▸ Task to carry out
Would you give again, exactly as written, the lines from the opening of the records to the line with "## Como funciona", that line included and pictures excluded?

··· Dataset entries

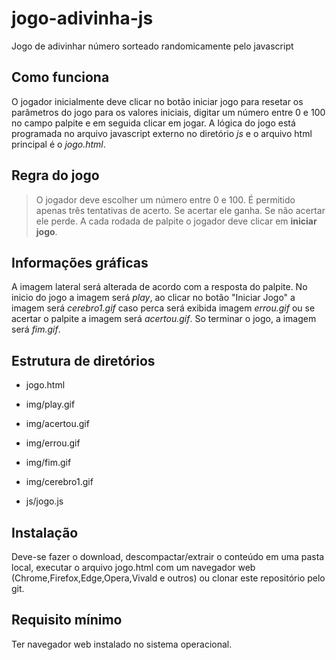 # jogo-adivinha-js
Jogo de adivinhar número sorteado randomicamente pelo javascript


## Como funciona
O jogador inicialmente deve clicar no botão iniciar jogo para resetar os parâmetros do jogo para os valores iniciais, digitar um número entre 0 e 100 no campo palpite e em seguida clicar em jogar. A lógica do jogo está programada no arquivo javascript externo no diretório *js* e o arquivo html principal é o *jogo.html*.

## Regra do jogo
> O jogador deve escolher um número entre 0 e 100.
> É permitido apenas três tentativas de acerto.
> Se acertar ele ganha. Se não acertar ele perde.
> A cada rodada de palpite o jogador deve clicar em __iniciar jogo__.

## Informações gráficas
A imagem lateral será alterada de acordo com a resposta do palpite. No inicio do jogo a imagem será  *play*, ao clicar no botão "Iniciar Jogo" a imagem será *cerebro1.gif* caso perca será exibida imagem *errou.gif* ou se acertar o palpite a imagem será *acertou.gif*. So terminar o jogo, a imagem será *fim.gif*. 

## Estrutura de diretórios

* jogo.html

* img/play.gif

* img/acertou.gif

* img/errou.gif

* img/fim.gif

* img/cerebro1.gif

* js/jogo.js

## Instalação
Deve-se fazer o download, descompactar/extrair o conteúdo em uma pasta local, executar o arquivo jogo.html com um navegador web (Chrome,Firefox,Edge,Opera,Vivald e outros) ou clonar este repositório pelo git.

## Requisito mínimo
Ter navegador web instalado no sistema operacional.
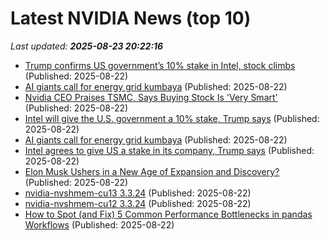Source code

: # Latest NVIDIA News (top 10)
_Last updated: **2025-08-23 20:22:16**_

- [Trump confirms US government’s 10% stake in Intel, stock climbs](https://9to5mac.com/2025/08/22/trump-confirms-us-governments-10-stake-in-intel-stock-climbs/) (Published: 2025-08-22)
- [AI giants call for energy grid kumbaya](https://biztoc.com/x/849222022c0259bf) (Published: 2025-08-22)
- [Nvidia CEO Praises TSMC, Says Buying Stock Is 'Very Smart'](https://consent.yahoo.com/v2/collectConsent?sessionId=1_cc-session_6eec816f-99f0-4e7e-bf61-75aafc993e65) (Published: 2025-08-22)
- [Intel will give the U.S. government a 10% stake, Trump says](https://www.npr.org/2025/08/22/nx-s1-5509673/trump-says-us-government-will-take-stake-intel) (Published: 2025-08-22)
- [AI giants call for energy grid kumbaya](https://www.theregister.com/2025/08/22/microsoft_nvidia_openai_power_grid/) (Published: 2025-08-22)
- [Intel agrees to give US a stake in its company, Trump says](https://www.4029tv.com/article/trump-intel-agreed-give-us-stake-in-company/65874278) (Published: 2025-08-22)
- [Elon Musk Ushers in a New Age of Expansion and Discovery?](https://www.globenewswire.com/news-release/2025/08/22/3138000/0/en/Elon-Musk-Ushers-in-a-New-Age-of-Expansion-and-Discovery.html) (Published: 2025-08-22)
- [nvidia-nvshmem-cu13 3.3.24](https://pypi.org/project/nvidia-nvshmem-cu13/3.3.24/) (Published: 2025-08-22)
- [nvidia-nvshmem-cu12 3.3.24](https://pypi.org/project/nvidia-nvshmem-cu12/3.3.24/) (Published: 2025-08-22)
- [How to Spot (and Fix) 5 Common Performance Bottlenecks in pandas Workflows](https://developer.nvidia.com/blog/how-to-spot-and-fix-5-common-performance-bottlenecks-in-pandas-workflows/) (Published: 2025-08-22)
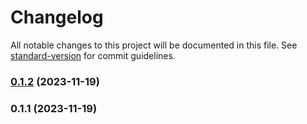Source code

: # Changelog

All notable changes to this project will be documented in this file. See [standard-version](https://github.com/conventional-changelog/standard-version) for commit guidelines.

### [0.1.2](https://github.com/LucasSAmaral/ficha-personagem/compare/v0.1.1...v0.1.2) (2023-11-19)

### 0.1.1 (2023-11-19)
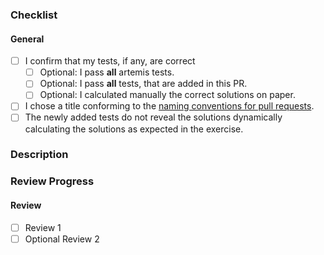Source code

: <!-- Thanks for contributing to Artemis! Before you submit your pull request, please make sure to check the following boxes by putting an x in the [ ] (don't: [x ], [ x], do: [x]) -->
<!-- If your pull request is not ready for review yet, create a draft pull request! -->

### Checklist
#### General
<!-- You only need to choose one of the first two check items: Generally, test on the test servers. -->
<!-- If it's only a small change, testing it locally is acceptable and you may remove the first checkmark. If you are unsure, please test on the test servers. -->
- [ ] I confirm that my tests, if any, are correct
    - [ ] Optional: I pass **all** artemis tests.
    - [ ] Optional: I pass **all** tests, that are added in this PR.
    - [ ] Optional: I calculated manually the correct solutions on paper.
- [ ] I chose a title conforming to the [naming conventions for pull requests](https://github.com/JohannesStoehr/gad23-tests/blob/main/CONTRIBUTING.md).
- [ ] The newly added tests do not reveal the solutions dynamically calculating the solutions as expected in the exercise.

### Description
<!-- Describe your changes shortly -->

### Review Progress
<!-- Each Pull Request should be reviewed by at least one other student. -->
<!-- The code and the functionality (= running the tests locally) need to be reviewed -->
<!-- The reviewer or author check the following boxes. -->

#### Review
- [ ] Review 1
- [ ] Optional Review 2
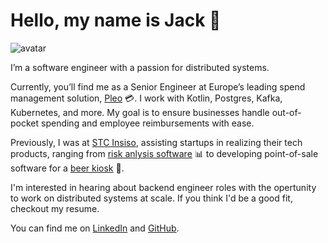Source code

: # Hello, my name is Jack 👋

<img class="avatar" src="https://avatars.githubusercontent.com/u/19427656?v=4" alt="avatar">

I’m a software engineer with a passion for distributed systems.

Currently, you’ll find me as a Senior Engineer at Europe’s leading spend management solution, [Pleo](https://pleo.io) 💳. I work with Kotlin, Postgres, Kafka, Kubernetes, and more. My goal is to ensure businesses handle out-of-pocket spending and employee reimbursements with ease.

Previously, I was at [STC Insiso](https://www.stcinsiso.com/), assisting startups in realizing their tech products, ranging from [risk anlysis software](https://salus-technical.com/software/bowtie-master/) 📊 to developing point-of-sale software for a [beer kiosk](https://www.ebar.co.uk/) 🍺.

I'm interested in hearing about backend engineer roles with the opertunity to work on distributed systems at scale. If you think I'd be a good fit, checkout my resume.

You can find me on [LinkedIn](https://www.linkedin.com/in/jicol95/) and [GitHub](https://github.com/jicol95).
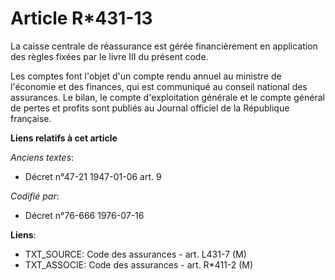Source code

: # Article R*431-13

La caisse centrale de réassurance est gérée financièrement en application des règles fixées par le livre III du présent code.

Les comptes font l'objet d'un compte rendu annuel au ministre de l'économie et des finances, qui est communiqué au conseil
national des assurances. Le bilan, le compte d'exploitation générale et le compte général de pertes et profits sont publiés
au Journal officiel de la République française.

**Liens relatifs à cet article**

_Anciens textes_:

  - Décret n°47-21 1947-01-06 art. 9

_Codifié par_:

  - Décret n°76-666 1976-07-16

**Liens**:

  - TXT_SOURCE: Code des assurances - art. L431-7 (M)
  - TXT_ASSOCIE: Code des assurances - art. R*411-2 (M)
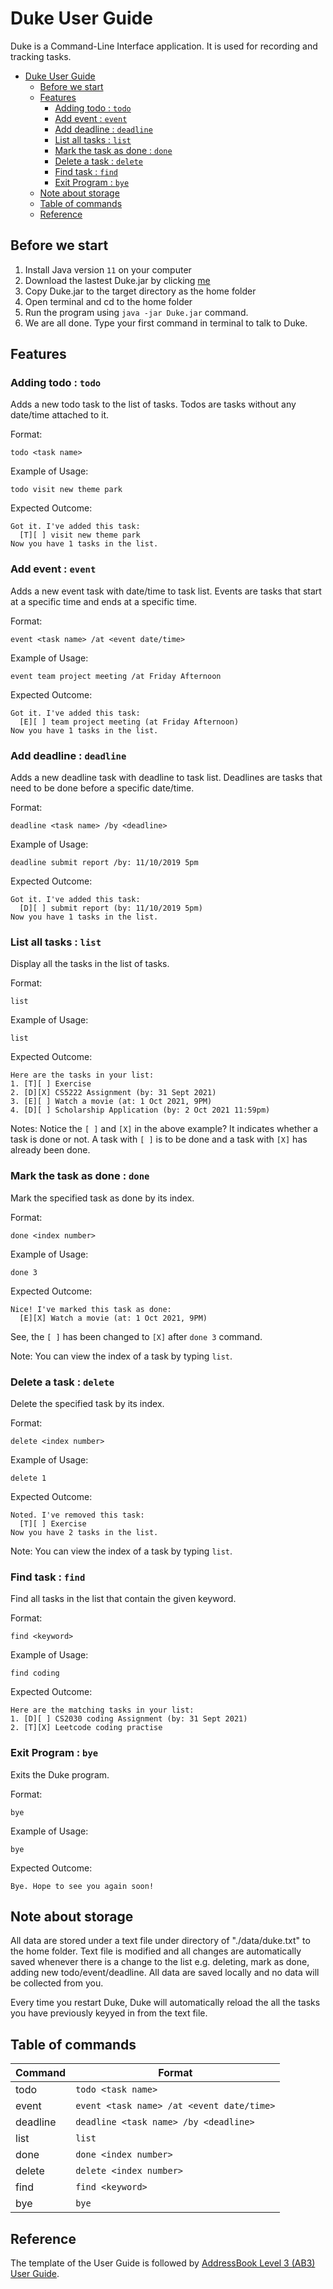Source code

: # Duke User Guide

Duke is a Command-Line Interface application. It is used for recording and tracking tasks.

- [Duke User Guide](#duke-user-guide)
  - [Before we start](#before-we-start)
  - [Features](#features)
    - [Adding todo : `todo`](#adding-todo--todo)
    - [Add event : `event`](#add-event--event)
    - [Add deadline : `deadline`](#add-deadline--deadline)
    - [List all tasks : `list`](#list-all-tasks--list)
    - [Mark the task as done : `done`](#mark-the-task-as-done--done)
    - [Delete a task : `delete`](#delete-a-task--delete)
    - [Find task : `find`](#find-task--find)
    - [Exit Program : `bye`](#exit-program--bye)
  - [Note about storage](#note-about-storage)
  - [Table of commands](#table-of-commands)
  - [Reference](#reference)

## Before we start

1. Install Java version `11` on your computer
2. Download the lastest Duke.jar by clicking [me](https://github.com/ruyian/ip/releases/download/A-Release/ip.jar)
3. Copy Duke.jar to the target directory as the home folder
4. Open terminal and cd to the home folder
5. Run the program using `java -jar Duke.jar` command.
6. We are all done. Type your first command in terminal to talk to Duke.

## Features 

### Adding todo : `todo`

Adds a new todo task to the list of tasks.
Todos are tasks without any date/time attached to it.

Format:

`todo <task name>`

Example of Usage:

`todo visit new theme park`

Expected Outcome:
    
    Got it. I've added this task:
      [T][ ] visit new theme park
    Now you have 1 tasks in the list.

### Add event : `event`

Adds a new event task with date/time to task list.
Events are tasks that start at a specific time and ends at a specific time. 

Format:

`event <task name> /at <event date/time>`

Example of Usage:

`event team project meeting /at Friday Afternoon`

Expected Outcome:

    Got it. I've added this task:
      [E][ ] team project meeting (at Friday Afternoon)
    Now you have 1 tasks in the list.

### Add deadline : `deadline`

Adds a new deadline task with deadline to task list.
Deadlines are tasks that need to be done before a specific date/time.

Format:

`deadline <task name> /by <deadline>`

Example of Usage:

`deadline submit report /by: 11/10/2019 5pm`

Expected Outcome:

    Got it. I've added this task:
      [D][ ] submit report (by: 11/10/2019 5pm)
    Now you have 1 tasks in the list.

### List all tasks : `list`

Display all the tasks in the list of tasks.

Format:

`list`

Example of Usage:

`list`

Expected Outcome:

    Here are the tasks in your list:
    1. [T][ ] Exercise
    2. [D][X] CS5222 Assignment (by: 31 Sept 2021)
    3. [E][ ] Watch a movie (at: 1 Oct 2021, 9PM)
    4. [D][ ] Scholarship Application (by: 2 Oct 2021 11:59pm)

Notes: Notice the `[ ]` and `[X]` in the above example? It indicates whether a task is done or not. A task with `[ ]` is to be done and a task with `[X]` has already been done.

### Mark the task as done : `done`

Mark the specified task as done by its index.

Format:

`done <index number>`

Example of Usage:

`done 3`

Expected Outcome:
    
    Nice! I've marked this task as done:
      [E][X] Watch a movie (at: 1 Oct 2021, 9PM)

See, the `[ ]` has been changed to `[X]` after `done 3` command.

Note: You can view the index of a task by typing `list`.


### Delete a task : `delete`

Delete the specified task by its index.

Format:

`delete <index number>`

Example of Usage:

`delete 1`

Expected Outcome:

    Noted. I've removed this task:
      [T][ ] Exercise
    Now you have 2 tasks in the list.

Note: You can view the index of a task by typing `list`.

### Find task : `find`

Find all tasks in the list that contain the given keyword.

Format:

`find <keyword>`

Example of Usage:

`find coding`

Expected Outcome:

    Here are the matching tasks in your list:
    1. [D][ ] CS2030 coding Assignment (by: 31 Sept 2021)
    2. [T][X] Leetcode coding practise

### Exit Program : `bye`

Exits the Duke program.

Format:

`bye`

Example of Usage:

`bye`

Expected Outcome:

    Bye. Hope to see you again soon!


## Note about storage

All data are stored under a text file under directory of "./data/duke.txt" to the home folder. Text file is modified and all changes are automatically saved whenever there is a change to the list e.g. deleting, mark as done, adding new todo/event/deadline. All data are saved locally and no data will be collected from you.

Every time you restart Duke, Duke will automatically reload the all the tasks you have previously keyyed in from the text file.

## Table of commands

Command | Format
--------|--------
todo    |`todo <task name>`
event   |`event <task name> /at <event date/time>`
deadline|`deadline <task name> /by <deadline>`
list    |`list`
done    |`done <index number>`
delete  |`delete <index number>`
find    |`find <keyword>`
bye     |`bye`

## Reference
The template of the User Guide is followed by [AddressBook Level 3 (AB3) User Guide](https://se-education.org/addressbook-level3/UserGuide.html#editing-a-person--edit).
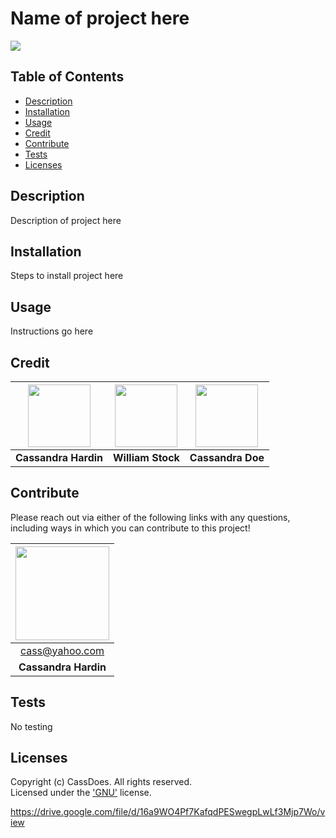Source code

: # Name of project here
  [<img src="https://img.shields.io/badge/License-FDL_v1.3-blue.svg"/>](https://www.gnu.org/licenses/gpl-3.0.txt)

  ## Table of Contents
  - [Description](#description)
  - [Installation](#installation)
  - [Usage](#usage)
  - [Credit](#credit)
  - [Contribute](#contribute)
  - [Tests](#tests)
  - [Licenses](#licenses)

  ## Description
  Description of project here

  ## Installation
  Steps to install project here

  ## Usage
  Instructions go here

  
  ## Credit  
  [<img src="https://github.com/cassdoes.png?" width="100"/>](https://github.com/cassdoes) | [<img src="https://github.com/wist118.png?" width="100"/>](https://github.com/wist118) | [<img src="https://github.com/cassdoes.png?" width="100"/>](https://github.com/cassdoes) | 
  :----: | :----: | :----: | 
  **Cassandra Hardin** | **William Stock** | **Cassandra Doe** | 
  

  ## Contribute 
  Please reach out via either of the following links with any questions, including ways in which
  you can contribute to this project!

  | [<img src="https://github.com/cassdoes.png?" width="150"/>](https://github.com/cassdoes) |
  | :-: |
  | cass@yahoo.com |
  | **Cassandra Hardin** |

  ## Tests
  No testing

  ## Licenses
  Copyright (c) CassDoes. All rights reserved.  
  Licensed under the ['GNU'](https://www.gnu.org/licenses/gpl-3.0.txt) license.
  
  https://drive.google.com/file/d/16a9WO4Pf7KafqdPESwegpLwLf3Mjp7Wo/view
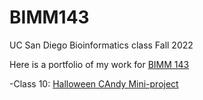 # BIMM143
UC San Diego Bioinformatics class Fall 2022

Here is a portfolio of my work for [BIMM 143](https://bioboot.github.io/bimm143_F22/)

-Class 10: [Halloween CAndy Mini-project](https://bioboot.github.io/bimm143_F22/schedule/#10)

······

▸ Result below
 # jogo-adivinha-js
Jogo de adivinhar número sorteado randomicamente pelo javascript


## Como funciona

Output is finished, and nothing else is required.